Santa Fe New Mexican

Taliban slaughters elite Afghan troops

- By Rod Nordland

SANG-E-MASHA, Afghanista­n — One pickup after another arrived at the government compound in a district capital in Afghanista­n on Sunday, pulling around to the back of the governor’s office to unload the dead, out of sight of panicked residents.

Soldiers and police officers, many in tears, heaved bodies of their comrades from the trucks and laid them on sheets on the ground, side by side on their backs, until there were 20 of them.

The dead all wore the desertbrow­n boots of Afghanista­n’s finest troops, the Special Forces commandos trained by the United States.

Four days earlier, the soldiers had been airlifted in to rescue what is widely considered Afghanista­n’s safest rural district, Jaghori, from a determined assault by Taliban insurgents.

Early Sunday, their company of 50 soldiers was almost entirely destroyed on the front line.

And suddenly, Jaghori — a haven for an ethnic Hazara Shiite minority that has been persecuted by extremists— appeared at risk of being completely overrun by the Taliban.

A small team of journalist­s from the New York Times went into Jaghori’s capital, Sang-e-Masha, on Sunday morning to report on the symbolic importance of what everyone expected to be a fierce stand against the insurgents.

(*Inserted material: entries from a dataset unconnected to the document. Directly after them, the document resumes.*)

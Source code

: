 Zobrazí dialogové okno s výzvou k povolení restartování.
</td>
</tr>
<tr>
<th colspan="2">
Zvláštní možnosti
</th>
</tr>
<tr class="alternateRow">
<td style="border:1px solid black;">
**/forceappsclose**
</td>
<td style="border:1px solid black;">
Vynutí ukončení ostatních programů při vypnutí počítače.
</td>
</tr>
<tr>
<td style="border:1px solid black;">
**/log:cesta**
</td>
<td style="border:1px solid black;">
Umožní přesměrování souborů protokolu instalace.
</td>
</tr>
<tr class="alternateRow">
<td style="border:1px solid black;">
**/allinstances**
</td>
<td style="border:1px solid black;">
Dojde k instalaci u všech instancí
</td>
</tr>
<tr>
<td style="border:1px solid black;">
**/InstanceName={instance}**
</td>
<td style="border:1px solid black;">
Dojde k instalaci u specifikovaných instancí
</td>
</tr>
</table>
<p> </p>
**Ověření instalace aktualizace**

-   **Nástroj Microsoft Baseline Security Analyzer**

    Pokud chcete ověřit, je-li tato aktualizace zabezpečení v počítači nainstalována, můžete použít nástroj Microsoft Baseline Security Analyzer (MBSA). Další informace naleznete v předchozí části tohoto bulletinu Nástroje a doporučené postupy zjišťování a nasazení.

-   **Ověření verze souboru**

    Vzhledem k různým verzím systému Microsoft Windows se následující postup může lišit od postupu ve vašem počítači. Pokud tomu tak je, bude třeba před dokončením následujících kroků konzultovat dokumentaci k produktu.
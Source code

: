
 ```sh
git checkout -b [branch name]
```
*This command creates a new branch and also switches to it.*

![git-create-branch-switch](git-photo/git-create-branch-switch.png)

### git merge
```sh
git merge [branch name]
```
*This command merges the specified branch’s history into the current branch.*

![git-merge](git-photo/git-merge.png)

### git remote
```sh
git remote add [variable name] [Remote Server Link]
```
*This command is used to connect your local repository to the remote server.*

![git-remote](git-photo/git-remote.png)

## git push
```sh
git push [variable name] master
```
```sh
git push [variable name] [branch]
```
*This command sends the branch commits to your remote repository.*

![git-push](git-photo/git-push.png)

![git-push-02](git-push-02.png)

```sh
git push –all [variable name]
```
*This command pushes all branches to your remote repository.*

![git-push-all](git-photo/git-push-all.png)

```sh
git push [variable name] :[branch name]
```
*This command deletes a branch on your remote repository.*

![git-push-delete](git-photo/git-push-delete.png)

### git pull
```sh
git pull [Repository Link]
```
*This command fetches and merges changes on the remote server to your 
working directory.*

Instead, bandaged commandos were found wandering the streets in apparent despair and officials discussed how they could flee an area almost entirely surrounded by the Taliban.

Officials said that more than 30 of the commandos had been killed and reporters could see, on the streets and in the hospitals, 10 other wounded commandos.

An additional 50 police officers and militiamen were also killed in the previous 24 hours, according to the militia’s commander, Nazer Hussein, who arrived from the front line with his wounded to plead for reinforcem­ents.

“This is genocide,” Hussein said. “If they don’t do something soon, the whole district will be in the Taliban’s hands.”